In another little dish, as part of this course, was a slice of pink, juicy Thornhill duck breast with the mineral savouriness of white asparagus and the fragrant cut of cucumber vinegar.

And finally, for this course, slices of meaty Faroe Island prawn with a little yam and cucumber and a profoundly savoury but faintly sweet barley ko-ji miso.

The next course involved a combination of plum tomato, sun-dried tomato and dried porcini mushrooms, smooth and fruity but with the cut of acidity and mushroomy meatiness, sitting in a clear bonito broth, made from a special form of dried tuna flakes. On top were tiny, crisp filaments of mitsuba stalks, a Japanese form of parsley. I’m trying to avoid the word “umami” as much as possible but this was a rather fabulous exercise in just that.

Then came three sashimi, or raw seafood. There was a kombu oyster, tasting even more strongly of the sea than I’m used to, some aged halibut that was too much for me in terms of intensity, and some aged tuna that tasted intensely of itself. Needless to say, there were more jewel-like details that pinged off different tastebuds, but, to be honest, it was getting hard to keep track.


Next up was a little piece of immensely tender pork belly with powdered miso on top, but also with the crunch of very finely shredded hakusai, which we know here as Chinese cabbage, the crunch of daikon radish, the savoury, citrus tang of yuzu miso, a little dried chilli for heat and, rather wonderfully, an import from Spanish tapas, a grilled padron pepper.

Then came a piece of cod sitting atop a little malted – and, I think, fermented – rice (umami again), the softness of all this nicely cut by more daikon and okra.

Next was a complete first for me: dashi egg custard, a dish which, I’m told, is a Japanese home cook’s pride and joy, a deeply comforting, slippery, very savoury experience, in this instance enhanced by a little piece of meltingly tender chicken thigh and the bitter crunch of a gingko tree nut.

To prepare the palate for what was to come, there then came some little slices of pickled vegetable: cucumber, carrot and daikon I recall.
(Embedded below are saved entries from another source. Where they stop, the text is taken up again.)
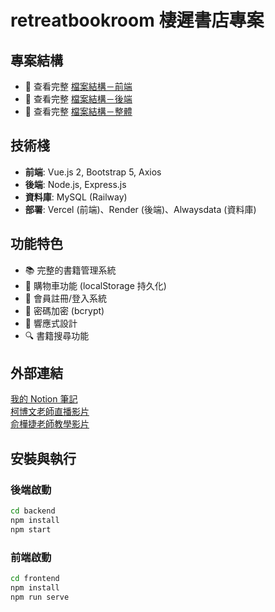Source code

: # retreatbookroom 棲遲書店專案

## 專案結構
- 📁 查看完整 [檔案結構－前端](./docs/檔案結構－前端.txt)
- 📁 查看完整 [檔案結構－後端](./docs/檔案結構－後端.txt)
- 📁 查看完整 [檔案結構－整體](./docs/檔案結構－整體.txt)

## 技術棧
- **前端**: Vue.js 2, Bootstrap 5, Axios
- **後端**: Node.js, Express.js
- **資料庫**: MySQL (Railway)
- **部署**: Vercel (前端)、Render (後端)、Alwaysdata (資料庫)

## 功能特色
- 📚 完整的書籍管理系統
- 🛒 購物車功能 (localStorage 持久化)
- 👤 會員註冊/登入系統
- 🔐 密碼加密 (bcrypt)
- 🎨 響應式設計
- 🔍 書籍搜尋功能

## 外部連結
[我的 Notion 筆記](https://www.notion.so/1d5d07d9b596803dbaabc42779d44084)<br>
[柯博文老師直播影片](https://www.youtube.com/playlist?list=PLkvu6TsdkQFqvlhPJt8uYu9Lpg8yEzb6h)<br>
[俞樺捷老師教學影片](https://www.youtube.com/playlist?list=PLuE5-ADiU3JKsMI5ecbCViOAyx0L3tWXH)<br>

## 安裝與執行

### 後端啟動
```bash
cd backend
npm install
npm start
```

### 前端啟動
```bash
cd frontend
npm install
npm run serve
```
Crunchy and attractively sour.

Next came the intriguingly titled “rice, corn, eel, sansho pepper” in which rice and corn was mixed, supporting a slice of filleted eel beneath a mahogany varnish, so to speak, of something (again!) deeply savoury and slightly sweet. Good as it was, and beautifully presented, this was the only dish that didn’t work for me. I think I reacted against the sweetness meeting fishiness.
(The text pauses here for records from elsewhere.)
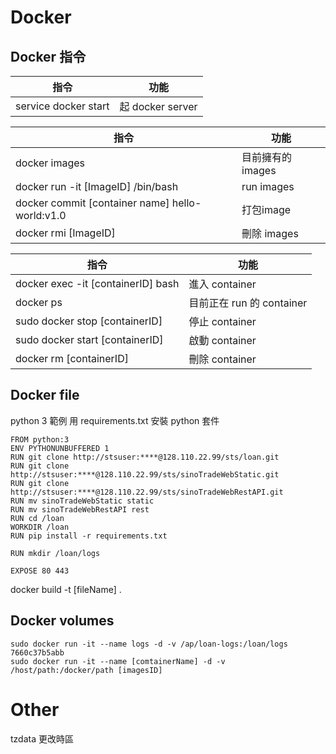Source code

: # Docker
## Docker 指令

指令                 | 功能
-------------------- |------------------------
service docker start | 起 docker server


指令                 | 功能
-------------------- |------------------------
docker images        | 目前擁有的images
docker run -it [ImageID] /bin/bash | run images
docker commit [container name] hello-world:v1.0 | 打包image
docker rmi [ImageID] | 刪除 images


指令                 | 功能
-------------------- |------------------------
docker exec -it [containerID] bash | 進入 container
docker ps            | 目前正在 run 的 container
sudo docker stop [containerID] | 停止 container 
sudo docker start [containerID] | 啟動 container 
docker rm [containerID] | 刪除 container


## Docker file

python 3 範例
用 requirements.txt 安裝 python 套件



```
FROM python:3
ENV PYTHONUNBUFFERED 1
RUN git clone http://stsuser:****@128.110.22.99/sts/loan.git
RUN git clone http://stsuser:****@128.110.22.99/sts/sinoTradeWebStatic.git
RUN git clone http://stsuser:****@128.110.22.99/sts/sinoTradeWebRestAPI.git
RUN mv sinoTradeWebStatic static
RUN mv sinoTradeWebRestAPI rest
RUN cd /loan
WORKDIR /loan
RUN pip install -r requirements.txt

RUN mkdir /loan/logs

EXPOSE 80 443

```

docker build -t [fileName] .

## Docker volumes

```
sudo docker run -it --name logs -d -v /ap/loan-logs:/loan/logs 7660c37b5abb
sudo docker run -it --name [comtainerName] -d -v /host/path:/docker/path [imagesID]
```

# Other 
tzdata 更改時區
However, the next course really cleaned the palate and returned to a theme of lightness: red miso with chives and little nuggets of fried tofu all brought together by dashi.
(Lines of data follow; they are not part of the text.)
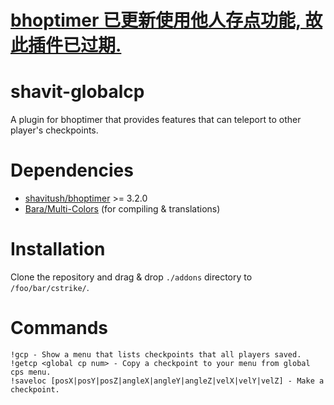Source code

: # [bhoptimer 已更新使用他人存点功能, 故此插件已过期.](https://github.com/shavitush/bhoptimer/commit/487e3db9d09d704b67f66e928fcd36adfd990abf)
# shavit-globalcp
A plugin for bhoptimer that provides features that can teleport to other player's checkpoints.
# Dependencies
- [shavitush/bhoptimer](https://github.com/shavitush/bhoptimer) >= 3.2.0
- [Bara/Multi-Colors](https://github.com/Bara/Multi-Colors) (for compiling & translations)
# Installation
Clone the repository and drag & drop `./addons` directory to `/foo/bar/cstrike/`.
# Commands
```
!gcp - Show a menu that lists checkpoints that all players saved.
!getcp <global cp num> - Copy a checkpoint to your menu from global cps menu.
!saveloc [posX|posY|posZ|angleX|angleY|angleZ|velX|velY|velZ] - Make a checkpoint.
```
The pre-dessert, so to speak, was yet another new experience: watermelon mousse, just a little, brilliantly flavoured, quite impossible to pin down had I not known what it was, creamy, light, intriguing.

Finally, a little piece of kanten, the Japanese take on jelly, made from agar-agar, came with strawberries, a sweet adzuki bean cream and a hint of Japanese black sugar syrup.

The bill, with bottled water, three glasses of wine and one of sake, came to €225. Worth every cent.